アイスクリームと獅子

ノーライフ、ノーエブリシン!

POP VIRUS

なぜこんなにも私は星野源の曲に、星野源その人に惹かれてしまうのだろう。
いろんな人が星野源はすごいと言う。星野源が好きだと言う。私もそう思うし私も彼が好きな人のうちの一人なのだろう。

でもなんだか悔しいのだ。
悔しい、というと語弊が。
彼のニューアルバムを買ってしまった時にものすごく敗北感があって、なんだろうこれって今も思ってる。

ぶっちゃけ、いつも彼の曲を初めて聴く時はいつも、曲の良し悪しは別として「あんまり好きじゃない」と思う。
恋然りドラえもん然り。
なのにいつの間にか好きになってる。

言葉の選び方が私のツボとはちょっと外れていて、引っかかってしまうんだけど、いつの間にかその曲の虜になっているのだ。悔しい。
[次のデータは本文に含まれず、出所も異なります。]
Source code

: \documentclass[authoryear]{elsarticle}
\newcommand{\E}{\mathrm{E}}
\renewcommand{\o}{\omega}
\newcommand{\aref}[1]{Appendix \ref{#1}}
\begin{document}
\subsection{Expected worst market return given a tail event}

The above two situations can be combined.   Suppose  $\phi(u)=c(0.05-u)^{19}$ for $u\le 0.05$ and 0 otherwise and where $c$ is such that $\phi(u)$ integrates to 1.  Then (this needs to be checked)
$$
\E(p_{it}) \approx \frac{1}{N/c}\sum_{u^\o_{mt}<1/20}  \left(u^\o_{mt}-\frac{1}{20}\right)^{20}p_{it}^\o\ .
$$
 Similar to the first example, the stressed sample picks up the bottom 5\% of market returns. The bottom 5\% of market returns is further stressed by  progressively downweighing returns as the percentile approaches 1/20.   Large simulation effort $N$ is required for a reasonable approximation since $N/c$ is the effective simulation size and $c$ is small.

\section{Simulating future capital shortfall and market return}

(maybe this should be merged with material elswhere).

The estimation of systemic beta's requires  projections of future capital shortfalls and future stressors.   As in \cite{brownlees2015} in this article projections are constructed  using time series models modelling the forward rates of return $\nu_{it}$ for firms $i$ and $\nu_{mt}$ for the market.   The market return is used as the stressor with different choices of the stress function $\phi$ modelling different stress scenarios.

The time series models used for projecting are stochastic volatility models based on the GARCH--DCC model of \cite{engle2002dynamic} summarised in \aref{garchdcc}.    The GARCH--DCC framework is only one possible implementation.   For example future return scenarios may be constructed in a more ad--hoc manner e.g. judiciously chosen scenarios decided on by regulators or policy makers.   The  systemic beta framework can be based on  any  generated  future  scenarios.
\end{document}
音楽を聴くとき、後ろで鳴ってる楽器隊が心地よい曲が好きで、そのあと歌詞をみるんだけど、この歌詞の段階で星野源の曲は引っかかる。
でも楽器隊がよくて、特に彼の曲は踊れるものが多いので楽しくて聴いてしまう。
そのうちに歌詞が綺麗だということに気づく。
なんで最初から気づかないんだろうか。

何回も聴いてるうちに良さに気づく。
スルメ曲なんである。

最初は鼓膜をさらっと流れてゆく音楽の中に、J-POP特有の歌詞が引っかかる。
何度も聴いてるうちにそれ以外のところに目が(耳が?)ゆく。楽しい。よく見たら綺麗な言葉が散りばめられているじゃないか。

なるほど。
最初から気づけないことの悔しさなのかもしれない。

アルバムを買った時の感覚も、最初はあんまり気に入らないんだろうという段階を経てきっと気に入ってしまうのだろうという確信のちぐはぐさといったところか。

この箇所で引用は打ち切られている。